• Your goal
Copy each line of the data below with the word "SQLAlchemy".

(Dataset records)

<<<<

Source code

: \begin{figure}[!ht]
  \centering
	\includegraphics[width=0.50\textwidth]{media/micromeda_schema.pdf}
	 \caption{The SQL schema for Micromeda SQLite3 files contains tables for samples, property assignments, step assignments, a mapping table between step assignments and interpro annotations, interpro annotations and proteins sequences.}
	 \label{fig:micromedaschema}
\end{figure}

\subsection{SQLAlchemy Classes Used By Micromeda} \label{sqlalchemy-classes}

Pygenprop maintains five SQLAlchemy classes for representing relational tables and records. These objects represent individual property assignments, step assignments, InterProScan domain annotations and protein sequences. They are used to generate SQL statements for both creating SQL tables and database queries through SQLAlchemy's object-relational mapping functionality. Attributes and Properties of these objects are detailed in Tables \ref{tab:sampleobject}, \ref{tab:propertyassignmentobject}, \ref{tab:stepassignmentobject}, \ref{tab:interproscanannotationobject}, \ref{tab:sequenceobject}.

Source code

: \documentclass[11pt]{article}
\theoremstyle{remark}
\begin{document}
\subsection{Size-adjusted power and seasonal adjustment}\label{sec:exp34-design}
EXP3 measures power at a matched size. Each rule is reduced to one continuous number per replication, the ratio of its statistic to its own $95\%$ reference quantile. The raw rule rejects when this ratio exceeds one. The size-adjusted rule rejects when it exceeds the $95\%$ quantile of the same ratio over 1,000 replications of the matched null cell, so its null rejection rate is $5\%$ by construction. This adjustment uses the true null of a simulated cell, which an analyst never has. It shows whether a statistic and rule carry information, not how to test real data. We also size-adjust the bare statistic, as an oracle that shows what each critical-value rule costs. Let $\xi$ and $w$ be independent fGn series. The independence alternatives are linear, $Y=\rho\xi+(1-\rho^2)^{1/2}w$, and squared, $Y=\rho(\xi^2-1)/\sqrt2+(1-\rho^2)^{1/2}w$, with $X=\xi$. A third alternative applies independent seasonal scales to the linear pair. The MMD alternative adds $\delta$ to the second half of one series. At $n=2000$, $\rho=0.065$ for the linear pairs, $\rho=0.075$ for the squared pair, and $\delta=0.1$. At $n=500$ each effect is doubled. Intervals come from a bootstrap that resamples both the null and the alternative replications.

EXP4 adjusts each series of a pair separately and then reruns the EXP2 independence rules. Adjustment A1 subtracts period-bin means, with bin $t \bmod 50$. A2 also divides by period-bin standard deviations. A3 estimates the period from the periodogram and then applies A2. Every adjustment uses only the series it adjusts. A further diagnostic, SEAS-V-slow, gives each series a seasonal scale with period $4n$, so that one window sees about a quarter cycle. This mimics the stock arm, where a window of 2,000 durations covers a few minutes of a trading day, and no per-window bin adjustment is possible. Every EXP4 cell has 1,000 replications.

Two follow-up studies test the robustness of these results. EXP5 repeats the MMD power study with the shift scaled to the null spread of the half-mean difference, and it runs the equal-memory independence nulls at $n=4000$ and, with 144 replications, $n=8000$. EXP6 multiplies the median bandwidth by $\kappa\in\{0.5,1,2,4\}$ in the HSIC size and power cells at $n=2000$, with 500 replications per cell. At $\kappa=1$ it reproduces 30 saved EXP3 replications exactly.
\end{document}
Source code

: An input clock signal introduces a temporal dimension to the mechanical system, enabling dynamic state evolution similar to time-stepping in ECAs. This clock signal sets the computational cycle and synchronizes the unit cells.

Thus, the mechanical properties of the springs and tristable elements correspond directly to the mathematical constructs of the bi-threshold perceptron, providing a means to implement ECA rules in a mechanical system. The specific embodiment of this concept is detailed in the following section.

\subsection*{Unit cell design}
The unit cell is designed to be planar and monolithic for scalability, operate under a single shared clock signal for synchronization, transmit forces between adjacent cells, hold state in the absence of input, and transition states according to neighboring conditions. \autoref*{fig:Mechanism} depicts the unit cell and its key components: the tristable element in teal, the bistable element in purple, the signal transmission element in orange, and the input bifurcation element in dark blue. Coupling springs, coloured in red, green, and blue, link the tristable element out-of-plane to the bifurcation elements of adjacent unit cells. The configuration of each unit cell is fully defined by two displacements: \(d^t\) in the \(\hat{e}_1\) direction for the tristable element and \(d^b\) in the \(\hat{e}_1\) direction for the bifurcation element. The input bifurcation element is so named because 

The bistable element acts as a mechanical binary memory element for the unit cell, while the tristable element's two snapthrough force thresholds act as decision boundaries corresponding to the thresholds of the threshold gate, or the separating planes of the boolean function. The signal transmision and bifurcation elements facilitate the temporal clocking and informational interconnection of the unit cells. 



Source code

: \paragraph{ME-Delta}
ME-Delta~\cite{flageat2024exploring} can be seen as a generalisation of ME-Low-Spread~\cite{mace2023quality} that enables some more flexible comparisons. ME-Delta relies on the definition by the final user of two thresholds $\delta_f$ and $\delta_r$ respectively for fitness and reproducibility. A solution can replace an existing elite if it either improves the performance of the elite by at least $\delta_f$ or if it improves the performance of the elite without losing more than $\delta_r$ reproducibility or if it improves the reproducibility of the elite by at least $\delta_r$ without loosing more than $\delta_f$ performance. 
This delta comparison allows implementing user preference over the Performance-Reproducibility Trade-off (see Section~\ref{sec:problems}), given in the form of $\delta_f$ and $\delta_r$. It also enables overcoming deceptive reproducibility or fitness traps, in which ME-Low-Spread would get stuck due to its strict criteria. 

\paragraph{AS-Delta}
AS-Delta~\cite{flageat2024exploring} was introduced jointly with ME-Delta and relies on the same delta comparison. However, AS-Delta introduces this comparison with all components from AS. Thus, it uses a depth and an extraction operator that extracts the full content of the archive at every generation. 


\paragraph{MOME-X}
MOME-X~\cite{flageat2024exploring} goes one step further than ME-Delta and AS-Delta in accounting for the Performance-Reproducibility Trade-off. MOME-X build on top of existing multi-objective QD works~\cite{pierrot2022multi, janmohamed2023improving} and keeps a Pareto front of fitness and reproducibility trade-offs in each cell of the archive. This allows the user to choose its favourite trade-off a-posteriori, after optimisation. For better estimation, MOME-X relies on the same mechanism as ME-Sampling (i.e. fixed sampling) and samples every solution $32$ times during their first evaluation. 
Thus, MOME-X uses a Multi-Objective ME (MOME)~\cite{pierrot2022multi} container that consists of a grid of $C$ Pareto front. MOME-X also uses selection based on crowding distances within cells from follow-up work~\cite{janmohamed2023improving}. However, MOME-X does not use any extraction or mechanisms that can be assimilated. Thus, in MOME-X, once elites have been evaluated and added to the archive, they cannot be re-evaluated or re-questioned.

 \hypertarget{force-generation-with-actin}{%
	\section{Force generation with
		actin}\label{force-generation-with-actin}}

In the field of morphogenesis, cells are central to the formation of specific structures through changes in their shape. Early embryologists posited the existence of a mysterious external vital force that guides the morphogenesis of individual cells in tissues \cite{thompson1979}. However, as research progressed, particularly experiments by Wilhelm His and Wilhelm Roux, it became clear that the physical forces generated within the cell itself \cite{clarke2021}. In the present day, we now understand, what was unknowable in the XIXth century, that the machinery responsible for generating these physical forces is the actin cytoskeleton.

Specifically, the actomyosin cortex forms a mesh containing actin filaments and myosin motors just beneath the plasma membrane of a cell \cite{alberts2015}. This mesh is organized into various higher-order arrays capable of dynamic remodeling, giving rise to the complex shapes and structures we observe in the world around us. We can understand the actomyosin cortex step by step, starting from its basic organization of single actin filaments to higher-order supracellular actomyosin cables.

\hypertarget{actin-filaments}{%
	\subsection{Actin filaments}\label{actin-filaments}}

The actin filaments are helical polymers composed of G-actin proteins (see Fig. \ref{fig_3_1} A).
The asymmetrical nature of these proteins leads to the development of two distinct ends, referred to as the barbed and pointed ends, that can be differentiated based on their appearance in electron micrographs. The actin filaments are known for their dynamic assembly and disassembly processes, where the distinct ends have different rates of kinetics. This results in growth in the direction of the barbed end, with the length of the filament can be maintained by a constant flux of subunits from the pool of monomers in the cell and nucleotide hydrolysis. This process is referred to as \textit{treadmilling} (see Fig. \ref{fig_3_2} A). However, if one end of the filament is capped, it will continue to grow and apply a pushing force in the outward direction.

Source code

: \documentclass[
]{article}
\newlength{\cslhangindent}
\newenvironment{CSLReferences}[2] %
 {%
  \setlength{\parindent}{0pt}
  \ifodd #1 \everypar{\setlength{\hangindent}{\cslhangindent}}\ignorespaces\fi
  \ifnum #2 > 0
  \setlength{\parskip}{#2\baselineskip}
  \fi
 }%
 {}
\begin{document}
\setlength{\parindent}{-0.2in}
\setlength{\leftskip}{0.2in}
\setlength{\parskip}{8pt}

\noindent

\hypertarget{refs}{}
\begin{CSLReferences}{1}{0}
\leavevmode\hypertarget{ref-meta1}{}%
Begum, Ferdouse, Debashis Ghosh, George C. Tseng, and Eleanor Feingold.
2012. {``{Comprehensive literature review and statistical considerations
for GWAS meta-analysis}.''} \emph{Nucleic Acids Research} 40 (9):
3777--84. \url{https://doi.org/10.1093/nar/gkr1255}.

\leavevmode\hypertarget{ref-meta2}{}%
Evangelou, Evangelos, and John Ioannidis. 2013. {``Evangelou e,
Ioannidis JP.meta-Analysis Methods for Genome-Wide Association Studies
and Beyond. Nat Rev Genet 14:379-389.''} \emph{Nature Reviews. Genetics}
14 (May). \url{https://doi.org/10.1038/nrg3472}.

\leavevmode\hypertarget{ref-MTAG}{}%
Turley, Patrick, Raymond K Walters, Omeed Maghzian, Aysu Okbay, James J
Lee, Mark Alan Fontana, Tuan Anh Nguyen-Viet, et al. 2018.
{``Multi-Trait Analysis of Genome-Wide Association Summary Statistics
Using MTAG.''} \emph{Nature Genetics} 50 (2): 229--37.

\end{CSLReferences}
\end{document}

>>>>

• Result for this task
\subsection{SQLAlchemy Classes Used By Micromeda} \label{sqlalchemy-classes}
Pygenprop maintains five SQLAlchemy classes for representing relational tables and records. These objects represent individual property assignments, step assignments, InterProScan domain annotations and protein sequences. They are used to generate SQL statements for both creating SQL tables and database queries through SQLAlchemy's object-relational mapping functionality. Attributes and Properties of these objects are detailed in Tables \ref{tab:sampleobject}, \ref{tab:propertyassignmentobject}, \ref{tab:stepassignmentobject}, \ref{tab:interproscanannotationobject}, \ref{tab:sequenceobject}.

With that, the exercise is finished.